As governments across the Gulf invest heavily in future-ready infrastructure, Masdar City offers a glimpse into how urban development could evolve in a region shaped by both environmental constraints and economic opportunity.
@MasdarCity was “never purely an experiment,” says Dr. Mohamed Al Breiki, Executive Director of Masdar City, but rather a city built to standards that the wider industry had not yet embraced. Nearly two decades on, it has grown into a fully operational urban community, home to more than 15,000 people and over 2,000 organizations from more than 90 countries. It has functioned as a complete live, work, and play environment, with its performance continuously measured and refined over time.
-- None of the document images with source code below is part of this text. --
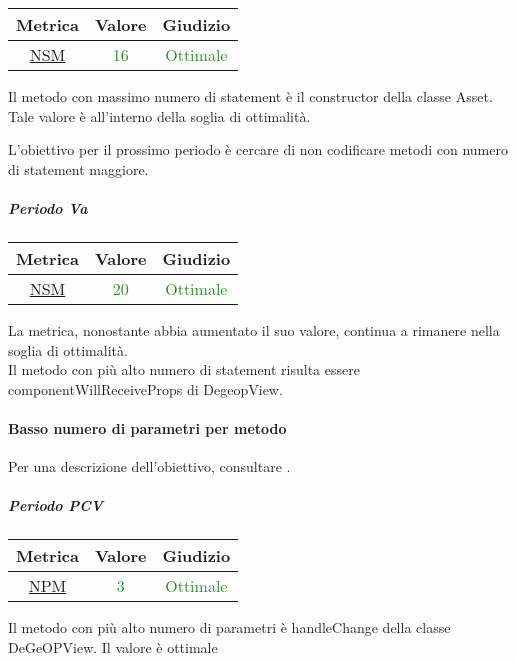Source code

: 			\begin{table}[H]
				\centering
				\begin{tabular}{  c | c | c}
					\hline
					\textbf{Metrica} & \textbf{Valore} & \textbf{Giudizio} \\
					\hline
					\hyperref[MMC]{NSM}   & \textcolor{ForestGreen}{16}          & \textcolor{ForestGreen}{Ottimale}  \\ \hline
				\end{tabular} 
			\end{table}
			Il metodo con massimo numero di statement è il constructor della classe Asset. Tale valore è all'interno della soglia di ottimalità.
			
			L'obiettivo per il prossimo periodo è cercare di non codificare metodi con numero di statement maggiore.
			
			\subparagraph{Periodo Va}
			
			\begin{table}[H]
				\centering
				\begin{tabular}{  c | c | c}
					\hline
					\textbf{Metrica} & \textbf{Valore} & \textbf{Giudizio} \\
					\hline
					\hyperref[MMC]{NSM}   & \textcolor{ForestGreen}{20}          & \textcolor{ForestGreen}{Ottimale}  \\ \hline
				\end{tabular} 
			\end{table}
			La metrica, nonostante abbia aumentato il suo valore, continua a rimanere nella soglia di ottimalità. \\
			Il metodo con più alto numero di statement risulta essere componentWillReceiveProps di DegeopView.
			
		\newpage
			\paragraph{Basso numero di parametri per metodo}
			Per una descrizione dell'obiettivo, consultare .
				\subparagraph{Periodo PCV}
				
				\begin{table}[H]
					\centering
					\begin{tabular}{  c | c | c}
						\hline
						\textbf{Metrica} & \textbf{Valore} & \textbf{Giudizio} \\
						\hline
						\hyperref[MMC]{NPM}   & \textcolor{ForestGreen}{3}          & \textcolor{ForestGreen}{Ottimale}  \\ \hline
					\end{tabular} 
				\end{table}
			Il metodo con più alto numero di parametri è handleChange della classe DeGeOPView. Il valore è ottimale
He describes Masdar City’s current role as a “green-print,” a model that can be replicated and adapted by cities looking to advance both climate resilience and human wellbeing. For Al Breiki, the measure of success a decade from now has nothing to do with occupancy rates or investment figures. “The measure of influence is not what Masdar City has built. It is what others build differently because of it,” he says.
That influence, he explains, would be visible in updated building codes, certification frameworks becoming mandatory rather than aspirational, and master plans in other cities being reoriented around walkability, thermal comfort, and preventive health infrastructure, driven by evidence from Masdar City.